Heino Falcke ist einer jener Pfarrer, die in den frühen fünfziger Jahren aus freien Stücken in die gerade erst gegründete DDR gingen. Nicht so sehr aus politischer Überzeugung als vielmehr im Bemühen, einer in ihrer Unabhängigkeit bedrohten Kirche beizustehen. Nach seinem Theologiestudium in Berlin, Göttingen und Basel und seiner Habilitation an der Universität Rostock wurde Heino Falcke zunächst Direktor des Predigerseminars Gnadau und danach Propst der Evangelischen Kirche in Erfurt im ostdeutschen Thüringen. Dieses Amt übte er bis zu seiner Pensionierung im Jahr 1994 aus und erlebte so jene politischen Umwälzungen, die schliesslich im Herbst 1989 zum Fall der Berliner Mauer und zu der politischen Wende in Deutschland führten.
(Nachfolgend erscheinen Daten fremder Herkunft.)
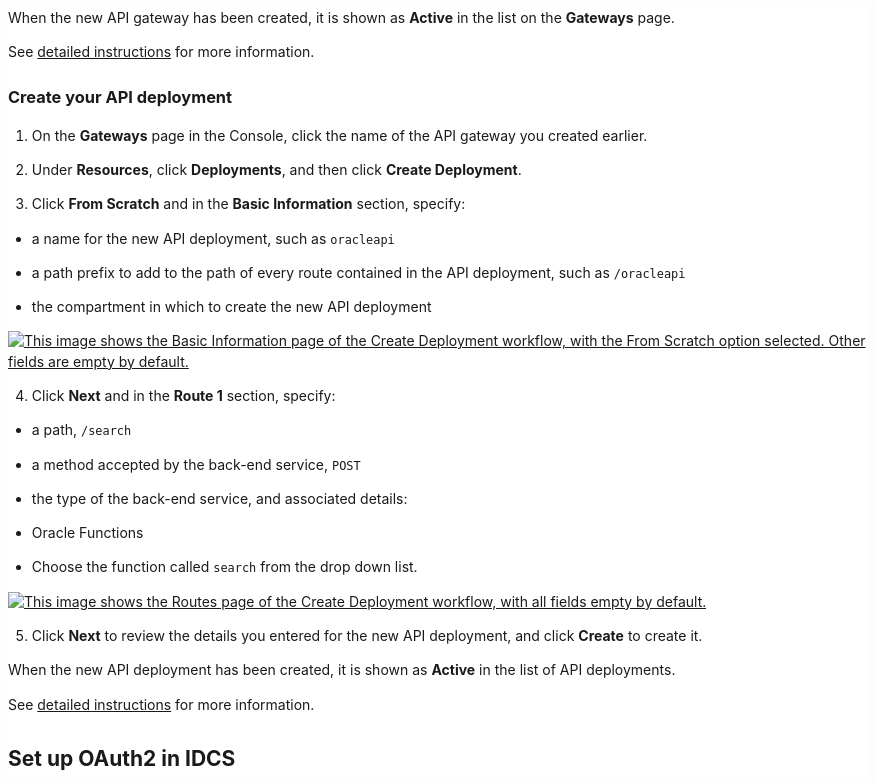 When the new API gateway has been created, it is shown as **Active** in the list on the **Gateways** page.

  

See [detailed instructions](https://docs.oracle.com/en-us/iaas/Content/APIGateway/Tasks/apigatewaycreatinggateway.htm#Creating_an_API_Gateway) for more information.

  

### Create your API deployment

  

1. On the **Gateways** page in the Console, click the name of the API gateway you created earlier.

2. Under **Resources**, click **Deployments**, and then click **Create Deployment**.

3. Click **From Scratch** and in the **Basic Information** section, specify:

- a name for the new API deployment, such as `oracleapi`

- a path prefix to add to the path of every route contained in the API deployment, such as `/oracleapi`

- the compartment in which to create the new API deployment

[![This image shows the Basic Information page of the Create Deployment workflow, with the From Scratch option selected. Other fields are empty by default.](https://docs.oracle.com/en-us/iaas/Content/APIGateway/non-dita/quickstart-apigateway/apigw-create-deployment-basic-info-1.png "Click to expand")](https://docs.oracle.com/en-us/iaas/Content/APIGateway/non-dita/quickstart-apigateway/apigw-create-deployment-basic-info-1.png)

4. Click **Next** and in the **Route 1** section, specify:

- a path, `/search`

- a method accepted by the back-end service, `POST`

- the type of the back-end service, and associated details:

- Oracle Functions

- Choose the function called ``search`` from the drop down list.

[![This image shows the Routes page of the Create Deployment workflow, with all fields empty by default.](https://docs.oracle.com/en-us/iaas/Content/APIGateway/non-dita/quickstart-apigateway/apigw-create-deployment-route1-1.png "Click to expand")](https://docs.oracle.com/en-us/iaas/Content/APIGateway/non-dita/quickstart-apigateway/apigw-create-deployment-route1-1.png)

5. Click **Next** to review the details you entered for the new API deployment, and click **Create** to create it.

When the new API deployment has been created, it is shown as **Active** in the list of API deployments.

See [detailed instructions](https://docs.oracle.com/en-us/iaas/Content/APIGateway/Tasks/apigatewaycreatingdeployment.htm#consolescratch) for more information.

  

## Set up OAuth2 in IDCS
Diese Ereignisse, die Europa nachhaltig verändern sollten, waren nicht wie ein Wunder über die Gesellschaft hereingebrochen. Sie hatten eine lange Vorgeschichte, und an dieser Vorgeschichte hatten Pfarrer wie Heino Falcke, wie Friedrich Schorlemmer, Christian Führer, Christof Ziemer und andere einen ganz wesentlichen Anteil. Sie öffneten die Kirchenräume für all jene, die mit dem herrschenden System unzufrieden waren. In ihrem Schutz konnten sich Bürgerrechtler, Wehrdienstverweigerer sowie Friedens- und Umweltaktivisten treffen und untereinander austauschen. Von hier strahlte aus, was sich dann in den Friedensgebeten und Montagsdemonstrationen Bahn brechen und nach dem 9. November 1989 das System endgültig zum Einsturz bringen sollte.

Heino Falcke war eine der wichtigsten evangelischen Stimmen der DDR. Heute erinnert er sich manchmal mit Wehmut an die Art und Weise, wie Kirche damals gelebt wurde.
Unbequem – aber nicht umsonst
Als Heino Falcke 1952 in die DDR übersiedelte, ging er noch davon aus, dass der sozialistische Spuk bald ein Ende haben würde. Doch dann wurden vierzig Jahre Leben daraus: ein schwieriges, ein unbequemes Leben, aber eines, von dem er weiss, dass es nicht umsonst war. Heino Falcke wurde gebraucht, mehr vielleicht, als wenn er im Westen geblieben wäre und eine akademische Karriere eingeschlagen hätte. «Es gibt eben doch ein richtiges Leben im falschen», sagt er heute und hält fest, dass er nicht einen einzigen Tag davon bereut.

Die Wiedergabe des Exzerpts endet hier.